'''
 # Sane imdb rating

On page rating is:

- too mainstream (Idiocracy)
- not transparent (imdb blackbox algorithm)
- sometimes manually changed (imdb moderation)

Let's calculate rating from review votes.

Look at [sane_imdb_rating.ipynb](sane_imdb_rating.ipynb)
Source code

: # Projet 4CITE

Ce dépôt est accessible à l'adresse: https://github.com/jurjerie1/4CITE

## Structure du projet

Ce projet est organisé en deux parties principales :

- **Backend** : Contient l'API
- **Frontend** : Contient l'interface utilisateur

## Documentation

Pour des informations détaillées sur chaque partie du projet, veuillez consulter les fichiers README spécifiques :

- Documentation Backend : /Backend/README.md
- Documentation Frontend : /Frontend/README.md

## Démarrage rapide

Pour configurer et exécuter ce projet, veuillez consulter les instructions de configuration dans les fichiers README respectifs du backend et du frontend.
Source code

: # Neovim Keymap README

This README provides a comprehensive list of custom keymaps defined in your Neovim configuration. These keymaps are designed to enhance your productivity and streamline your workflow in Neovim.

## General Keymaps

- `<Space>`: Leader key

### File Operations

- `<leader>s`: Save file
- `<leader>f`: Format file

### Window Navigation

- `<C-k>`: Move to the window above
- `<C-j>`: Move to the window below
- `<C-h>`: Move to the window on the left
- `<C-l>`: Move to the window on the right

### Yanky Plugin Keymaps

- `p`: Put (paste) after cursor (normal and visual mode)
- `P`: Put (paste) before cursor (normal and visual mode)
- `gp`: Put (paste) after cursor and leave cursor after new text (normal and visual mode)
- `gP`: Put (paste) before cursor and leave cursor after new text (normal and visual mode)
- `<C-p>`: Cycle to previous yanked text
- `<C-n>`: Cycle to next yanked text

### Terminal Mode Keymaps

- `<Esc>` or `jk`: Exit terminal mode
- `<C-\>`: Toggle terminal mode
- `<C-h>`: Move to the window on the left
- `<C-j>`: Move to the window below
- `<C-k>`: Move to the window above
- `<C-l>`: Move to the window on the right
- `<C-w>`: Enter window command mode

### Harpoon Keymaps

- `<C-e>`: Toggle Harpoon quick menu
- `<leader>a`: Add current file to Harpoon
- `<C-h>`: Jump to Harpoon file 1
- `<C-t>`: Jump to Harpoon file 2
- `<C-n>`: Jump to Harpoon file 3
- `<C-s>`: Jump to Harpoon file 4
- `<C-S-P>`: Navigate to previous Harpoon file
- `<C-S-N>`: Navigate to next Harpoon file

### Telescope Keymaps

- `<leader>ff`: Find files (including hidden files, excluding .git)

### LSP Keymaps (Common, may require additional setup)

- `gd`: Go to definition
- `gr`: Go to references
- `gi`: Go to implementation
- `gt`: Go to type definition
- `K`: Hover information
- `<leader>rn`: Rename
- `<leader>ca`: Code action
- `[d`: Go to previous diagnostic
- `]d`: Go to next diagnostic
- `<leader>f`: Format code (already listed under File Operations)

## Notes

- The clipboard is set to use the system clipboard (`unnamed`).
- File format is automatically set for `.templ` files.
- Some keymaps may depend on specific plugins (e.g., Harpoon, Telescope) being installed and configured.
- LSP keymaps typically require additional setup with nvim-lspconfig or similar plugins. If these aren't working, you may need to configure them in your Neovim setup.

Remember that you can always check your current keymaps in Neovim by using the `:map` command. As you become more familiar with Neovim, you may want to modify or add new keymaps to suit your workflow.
'''
→ **YOUR ASSIGNMENT**:
Restate word for word the entries above, starting at the line with "# Projet 4CITE" and ending at the line with "## Démarrage rapide", inclusive, and no others.

→ **ANSWER BOX**:
: # Projet 4CITE

Ce dépôt est accessible à l'adresse: https://github.com/jurjerie1/4CITE

## Structure du projet

Ce projet est organisé en deux parties principales :

- **Backend** : Contient l'API
- **Frontend** : Contient l'interface utilisateur

## Documentation

Pour des informations détaillées sur chaque partie du projet, veuillez consulter les fichiers README spécifiques :

- Documentation Backend : /Backend/README.md
- Documentation Frontend : /Frontend/README.md

## Démarrage rapide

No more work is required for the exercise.